BEGIN Input for this task

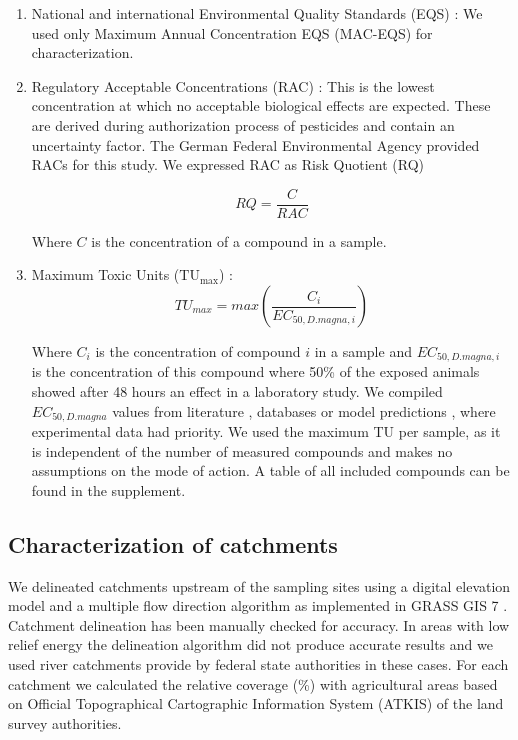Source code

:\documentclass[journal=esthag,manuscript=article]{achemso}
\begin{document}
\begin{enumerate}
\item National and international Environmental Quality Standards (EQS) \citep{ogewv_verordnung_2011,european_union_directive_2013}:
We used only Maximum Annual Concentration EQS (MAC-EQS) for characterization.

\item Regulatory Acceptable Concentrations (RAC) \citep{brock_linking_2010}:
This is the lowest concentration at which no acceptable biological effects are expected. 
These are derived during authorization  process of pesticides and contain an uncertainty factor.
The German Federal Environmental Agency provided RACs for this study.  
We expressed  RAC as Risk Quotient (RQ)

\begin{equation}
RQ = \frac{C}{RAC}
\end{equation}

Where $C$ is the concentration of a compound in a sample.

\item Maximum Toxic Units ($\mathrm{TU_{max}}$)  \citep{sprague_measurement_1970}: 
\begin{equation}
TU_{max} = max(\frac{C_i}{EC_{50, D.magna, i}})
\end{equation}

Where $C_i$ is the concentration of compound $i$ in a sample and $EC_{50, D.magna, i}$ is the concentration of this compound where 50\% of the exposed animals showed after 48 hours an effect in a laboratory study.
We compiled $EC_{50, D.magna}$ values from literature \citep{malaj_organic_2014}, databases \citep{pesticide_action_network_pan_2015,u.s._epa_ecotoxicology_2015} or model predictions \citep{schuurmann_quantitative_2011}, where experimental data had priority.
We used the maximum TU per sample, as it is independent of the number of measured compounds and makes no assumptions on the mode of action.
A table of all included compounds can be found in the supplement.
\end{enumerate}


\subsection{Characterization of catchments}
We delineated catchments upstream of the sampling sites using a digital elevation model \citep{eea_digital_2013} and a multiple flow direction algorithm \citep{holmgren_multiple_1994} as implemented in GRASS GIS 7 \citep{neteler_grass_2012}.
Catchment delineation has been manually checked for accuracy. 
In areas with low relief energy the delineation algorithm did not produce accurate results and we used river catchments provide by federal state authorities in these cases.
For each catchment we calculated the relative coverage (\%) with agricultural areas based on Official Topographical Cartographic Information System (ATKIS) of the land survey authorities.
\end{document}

END Input for this task

**Task goal**
Repeat the records in full, precisely, and keep the pictures out.

**Reply to the task**
Source code

:\documentclass[journal=esthag,manuscript=article]{achemso}
\begin{document}
\begin{enumerate}
\item National and international Environmental Quality Standards (EQS) \citep{ogewv_verordnung_2011,european_union_directive_2013}:
We used only Maximum Annual Concentration EQS (MAC-EQS) for characterization.

\item Regulatory Acceptable Concentrations (RAC) \citep{brock_linking_2010}:
This is the lowest concentration at which no acceptable biological effects are expected. 
These are derived during authorization  process of pesticides and contain an uncertainty factor.
The German Federal Environmental Agency provided RACs for this study.  
We expressed  RAC as Risk Quotient (RQ)

\begin{equation}
RQ = \frac{C}{RAC}
\end{equation}

Where $C$ is the concentration of a compound in a sample.

\item Maximum Toxic Units ($\mathrm{TU_{max}}$)  \citep{sprague_measurement_1970}: 
\begin{equation}
TU_{max} = max(\frac{C_i}{EC_{50, D.magna, i}})
\end{equation}

Where $C_i$ is the concentration of compound $i$ in a sample and $EC_{50, D.magna, i}$ is the concentration of this compound where 50\% of the exposed animals showed after 48 hours an effect in a laboratory study.
We compiled $EC_{50, D.magna}$ values from literature \citep{malaj_organic_2014}, databases \citep{pesticide_action_network_pan_2015,u.s._epa_ecotoxicology_2015} or model predictions \citep{schuurmann_quantitative_2011}, where experimental data had priority.
We used the maximum TU per sample, as it is independent of the number of measured compounds and makes no assumptions on the mode of action.
A table of all included compounds can be found in the supplement.
\end{enumerate}


\subsection{Characterization of catchments}
We delineated catchments upstream of the sampling sites using a digital elevation model \citep{eea_digital_2013} and a multiple flow direction algorithm \citep{holmgren_multiple_1994} as implemented in GRASS GIS 7 \citep{neteler_grass_2012}.
Catchment delineation has been manually checked for accuracy. 
In areas with low relief energy the delineation algorithm did not produce accurate results and we used river catchments provide by federal state authorities in these cases.
For each catchment we calculated the relative coverage (\%) with agricultural areas based on Official Topographical Cartographic Information System (ATKIS) of the land survey authorities.
\end{document}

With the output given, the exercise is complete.